Choosing a multiset when order does not matter
A combination with repetition (also called a multiset coefficient) is a way of choosing r items from n distinct types where the same type may appear more than once and the order of the choice does not matter — picking two chocolate scoops and one vanilla is the same selection however you list it. The count is written C(n + r − 1, r) and is computed as the ordinary binomial coefficient with upper argument n + r − 1. This differs from standard combinations, where each item may be chosen at most once, and from permutations, where the order of picks matters.
Enter the number of item types and how many you pick to get the count of distinct combinations with repetition instantly.
One formula, derived from the "stars and bars" counting argument.
C(n + r − 1, r) = (n + r − 1)! ÷ (r! × (n − 1)!)The formula reduces the problem to an ordinary binomial coefficient: instead of choosing r items from n types, imagine distributing r identical balls into n labelled bins — any bin may hold any number of balls. The stars and bars argument shows that the number of such distributions equals C(n + r − 1, r). The calculator evaluates this using the multiplicative method, so even large inputs stay accurate without computing large factorials directly.
The number you get counts the distinct multisets you can assemble — every unique combination of item types and their counts, regardless of order. A few properties help you sense-check the answer. First, the result is always at least as large as the ordinary combination count C(n, r), because allowing repeats opens up additional selections that strict combination sampling forbids. Second, choosing zero items always yields 1, because there is exactly one empty multiset. Third, choosing from a single type (n = 1) always yields 1 as well, because the only option is to take r copies of that one type. When your result is very large, that reflects the combinatorial explosion that comes with free repetition — choosing 10 items from 10 types with repeats gives 92,378 distinct multisets, far more than the 252 you get without repetition.
The multiset coefficient formula is exact, but a few conditions must hold for it to apply.
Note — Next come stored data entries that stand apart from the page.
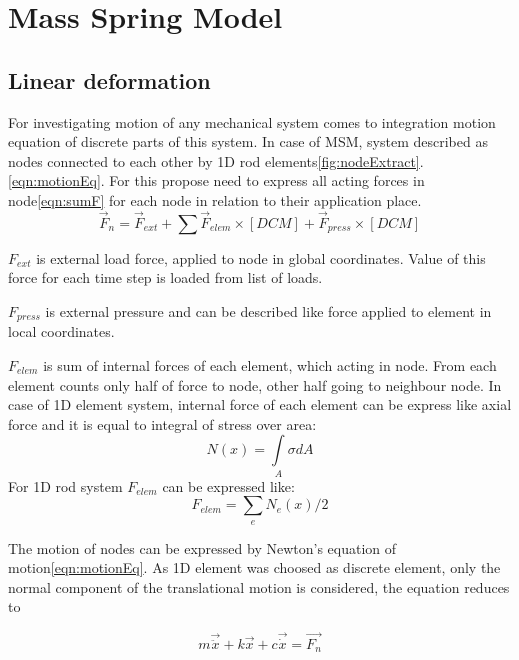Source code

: \section*{Mass Spring Model}
\subsection*{Linear deformation}
For investigating motion of any mechanical system comes to integration motion equation of
discrete parts of this system. In case of MSM, system described as nodes connected to each other 
by 1D rod elements\ref{fig:nodeExtract}. \eqref{eqn:motionEq}. For this propose need to express all acting forces in
node\eqref{eqn:sumF} for each node in relation to their application place.
\begin{equation}\label{eqn:sumF}
  \vec{F}_n= \vec{F}_{ext} + \sum\vec{F}_{elem}\times[DCM] + \vec{F}_{press}\times[DCM]
\end{equation}\par
$F_{ext}$ is external load force, applied to node in global coordinates. Value of this force for
each time step is loaded from list of loads.\par $F_{press}$ is external pressure and can be
described like force applied to element in local coordinates.\par $F_{elem}$ is sum of internal
forces of each element, which acting in node. From each element counts only half of force to node,
other half going to neighbour node. In case of 1D element system, internal force of each element can
be express like axial force and it is equal to integral of stress over area:
\begin{equation}\label{eqn:Nx}
  N(x)= \int\limits_A \sigma dA
\end{equation}
For 1D rod system $F_{elem}$ can be expressed like:
\begin{equation}\label{eqn:Felem}
  F_{elem} = \sum_{e}N_e(x)/2
\end{equation}\par
The motion of nodes can be expressed by Newton's equation of motion\ref{eqn:motionEq}. As 1D
element was choosed as discrete element, only the normal component of the
translational motion is considered, the equation reduces to\par
\begin{equation}\label{eqn:motionEq}
  m\vec{\ddot{x}} + k\vec{x} + c\vec{\dot{x}} = \vec{F_n}
\end{equation}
Unlimited supply, order irrelevant, n ≥ 1
This calculator assumes each item type is available in unlimited supply — you can pick the same type as many times as you like. If each physical item can only be chosen once, use the ordinary combinations calculator instead. The formula also counts only unordered selections: if the sequence matters (e.g. a combination lock), use a permutations calculator. Finally, n must be at least 1 and r must be a non-negative whole number; the calculator returns no result for inputs outside those bounds.